Erst die Bilder, dann die Zahlen

Rathauschef Dietrich Binder zeigt in Petersdorf zunächst, was sich seit März 2017 in der Gemeinde getan hat. Anschließend präsentiert er die Zahlen zur Entwicklung der Kommune, seit er im Amt ist

Die Petersdorfer Bürger mussten lange darauf warten. Bei der letzten Bürgerversammlung im März 2017 stellte sich Petersdorfs Bürgermeister Dietrich Binder noch neugierigen Fragen – als potenzieller neuer Rathauschef. Über eineinhalb Jahre später hatte Binder nun zu seiner ersten eigenen Bürgerversammlung geladen. Dafür setzte er gleich zwei Termine fest: Am Donnerstag fand die Bürgerversammlung im Gasthof Kügle in Petersdorf statt. Am Montag, 19. November, findet eine weitere im Vereinsheim Almenrausch statt. Beginn ist um 19.30 Uhr.

Binder wollte seine erste Bürgerversammlung mit seiner eigenen Handschrift versehen. Statt der üblichen Zahlen zu den Finanzen der Gemeinde startete er deshalb mit Bildern, die illustrieren sollen, was sich seit seinem Amtsantritt in der Gemeinde Petersdorf bewegt hat. Erst im zweiten Teil präsentierte er die Zahlenwelt, die zwar nicht minder wichtig sei, aber einfach „faktisch“ nachgereicht werden könne, so Binder. Für diese Bildergalerie hatte der Rathauschef selbst Bilder geknipst, die die Hecken- und Strauchpflege, den Feldwegzustand, die Sanierung der Feldwege und die Bachräumung an Axt, Moosgraben und dem Weiher am Weiglberg in Vorher-Nachher-Bildern veranschaulichen. Auch über die Schule in Willprechtszell, über die Spielplätze in den Ortsteilen sowie über zahlreiche Vereinsaktionen wie etwa die Sanierung des Bushäuschens oder die Krokuspflanzaktion, die nur wenige Tage zurückliegt, berichtete der Rathauschef. Ganz ohne Zahlenwerk kam Binder aber nicht aus. Wenn es etwa um die Kosten geht, die die Wasserversorgung bis dato verschlungen hat und noch verschlingen wird. Auch die Anschaffung der zwei neuen Fahrzeuge für die Feuerwehr Alsmoos-Petersdorf sind mit dem entsprechenden Zahlenwerk unterfüttert: 32500 Euro hat der Mannschaftstransportwagen gekostet, 157000 Euro wird das Mittlere Löschfahrzeug kosten, das 2019 und 2020 zu bezahlen sein wird.
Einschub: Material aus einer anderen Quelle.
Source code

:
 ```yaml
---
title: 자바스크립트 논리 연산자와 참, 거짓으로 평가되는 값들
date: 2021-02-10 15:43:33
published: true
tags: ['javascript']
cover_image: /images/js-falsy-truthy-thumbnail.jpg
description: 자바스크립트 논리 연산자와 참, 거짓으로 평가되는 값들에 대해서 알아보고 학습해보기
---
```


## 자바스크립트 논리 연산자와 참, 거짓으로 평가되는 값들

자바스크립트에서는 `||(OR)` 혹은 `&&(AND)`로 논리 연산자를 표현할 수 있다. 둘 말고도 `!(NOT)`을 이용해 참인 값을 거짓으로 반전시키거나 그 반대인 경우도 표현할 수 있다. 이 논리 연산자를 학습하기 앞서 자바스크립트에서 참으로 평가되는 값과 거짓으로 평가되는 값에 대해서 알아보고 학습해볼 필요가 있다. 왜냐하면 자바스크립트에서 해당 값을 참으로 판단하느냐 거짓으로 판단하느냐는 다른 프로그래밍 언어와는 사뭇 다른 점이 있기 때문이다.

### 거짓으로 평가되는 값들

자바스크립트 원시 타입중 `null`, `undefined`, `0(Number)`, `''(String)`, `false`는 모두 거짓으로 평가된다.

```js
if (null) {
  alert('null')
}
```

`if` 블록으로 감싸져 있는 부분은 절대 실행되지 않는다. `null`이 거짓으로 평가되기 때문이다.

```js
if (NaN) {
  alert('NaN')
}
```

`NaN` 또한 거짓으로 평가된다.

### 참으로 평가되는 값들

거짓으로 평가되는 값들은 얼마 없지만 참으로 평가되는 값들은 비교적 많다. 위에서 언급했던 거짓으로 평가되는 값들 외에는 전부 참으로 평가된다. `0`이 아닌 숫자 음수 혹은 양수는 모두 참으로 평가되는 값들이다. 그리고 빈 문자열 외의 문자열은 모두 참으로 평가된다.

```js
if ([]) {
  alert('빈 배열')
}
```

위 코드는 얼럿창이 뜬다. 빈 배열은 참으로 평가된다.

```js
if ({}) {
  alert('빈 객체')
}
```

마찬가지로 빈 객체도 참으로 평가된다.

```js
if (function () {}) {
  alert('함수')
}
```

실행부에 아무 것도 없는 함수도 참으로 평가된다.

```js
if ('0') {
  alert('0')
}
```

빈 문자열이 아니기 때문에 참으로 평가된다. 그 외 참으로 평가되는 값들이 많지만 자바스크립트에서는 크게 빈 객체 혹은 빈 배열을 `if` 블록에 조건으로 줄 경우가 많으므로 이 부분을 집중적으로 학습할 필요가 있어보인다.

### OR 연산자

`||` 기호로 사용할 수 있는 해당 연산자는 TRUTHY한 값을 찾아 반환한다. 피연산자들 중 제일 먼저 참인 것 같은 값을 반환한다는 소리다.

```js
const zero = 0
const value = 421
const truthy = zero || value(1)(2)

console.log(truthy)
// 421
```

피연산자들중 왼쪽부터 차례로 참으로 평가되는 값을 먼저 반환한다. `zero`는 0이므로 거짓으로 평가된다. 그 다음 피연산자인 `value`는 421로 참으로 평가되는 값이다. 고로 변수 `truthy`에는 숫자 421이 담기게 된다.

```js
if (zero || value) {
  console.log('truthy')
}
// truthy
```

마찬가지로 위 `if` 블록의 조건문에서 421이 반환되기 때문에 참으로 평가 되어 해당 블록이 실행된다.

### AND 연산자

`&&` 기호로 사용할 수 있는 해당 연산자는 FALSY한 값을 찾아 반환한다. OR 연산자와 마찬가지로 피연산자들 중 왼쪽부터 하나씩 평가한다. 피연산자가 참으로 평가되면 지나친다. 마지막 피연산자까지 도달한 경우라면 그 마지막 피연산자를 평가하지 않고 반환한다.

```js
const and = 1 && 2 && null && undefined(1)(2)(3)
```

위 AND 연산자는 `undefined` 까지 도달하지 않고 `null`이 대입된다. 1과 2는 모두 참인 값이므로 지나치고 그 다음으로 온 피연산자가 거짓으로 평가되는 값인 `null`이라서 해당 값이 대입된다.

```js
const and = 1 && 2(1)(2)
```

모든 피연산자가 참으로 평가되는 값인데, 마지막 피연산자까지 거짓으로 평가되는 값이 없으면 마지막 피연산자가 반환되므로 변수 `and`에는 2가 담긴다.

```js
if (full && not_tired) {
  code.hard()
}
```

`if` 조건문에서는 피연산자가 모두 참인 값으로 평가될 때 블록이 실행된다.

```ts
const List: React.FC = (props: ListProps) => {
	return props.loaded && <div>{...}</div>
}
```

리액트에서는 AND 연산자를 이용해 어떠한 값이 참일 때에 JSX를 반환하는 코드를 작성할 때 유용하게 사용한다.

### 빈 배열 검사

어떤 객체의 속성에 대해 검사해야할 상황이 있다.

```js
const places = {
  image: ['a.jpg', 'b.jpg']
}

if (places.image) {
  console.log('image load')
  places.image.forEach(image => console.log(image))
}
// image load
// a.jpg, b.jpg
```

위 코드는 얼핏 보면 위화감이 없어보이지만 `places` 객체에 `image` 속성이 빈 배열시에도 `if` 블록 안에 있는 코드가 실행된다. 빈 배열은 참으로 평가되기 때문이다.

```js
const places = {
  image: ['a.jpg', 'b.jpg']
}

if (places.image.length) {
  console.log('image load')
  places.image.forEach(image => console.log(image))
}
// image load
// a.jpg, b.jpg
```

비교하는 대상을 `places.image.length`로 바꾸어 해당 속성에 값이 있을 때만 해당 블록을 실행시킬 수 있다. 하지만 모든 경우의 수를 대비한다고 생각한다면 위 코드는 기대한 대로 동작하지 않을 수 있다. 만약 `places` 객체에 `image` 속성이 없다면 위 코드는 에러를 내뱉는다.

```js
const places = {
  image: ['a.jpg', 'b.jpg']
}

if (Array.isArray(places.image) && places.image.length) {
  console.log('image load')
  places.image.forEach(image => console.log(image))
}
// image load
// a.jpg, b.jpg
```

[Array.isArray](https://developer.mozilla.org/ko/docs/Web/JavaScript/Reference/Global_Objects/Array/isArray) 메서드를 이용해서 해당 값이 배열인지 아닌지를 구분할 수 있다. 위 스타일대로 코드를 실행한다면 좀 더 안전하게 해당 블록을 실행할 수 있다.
Und natürlich kam der Rathauschef nicht umhin, jede Menge Zahlen zu zeigen, die Finanzen der Gemeinde Petersdorf. Die größten Einnahmequellen waren 2017 die Schlüsselzuweisung (500000 Euro), die Gewerbesteuer (350000 Euro), Erschließungsbeiträge (229000 Euro), Kanalgebühren (170000 Euro), Grundstücksveräußerungen (160000 Euro), der Zuschuss zur Breitbanderschließung (141000 Euro), Investitionszuweisungen (127000 Euro) und die Wassergebühren (115000 Euro). Knapp 1,4 Millionen wurden aus den Rücklagen entnommen.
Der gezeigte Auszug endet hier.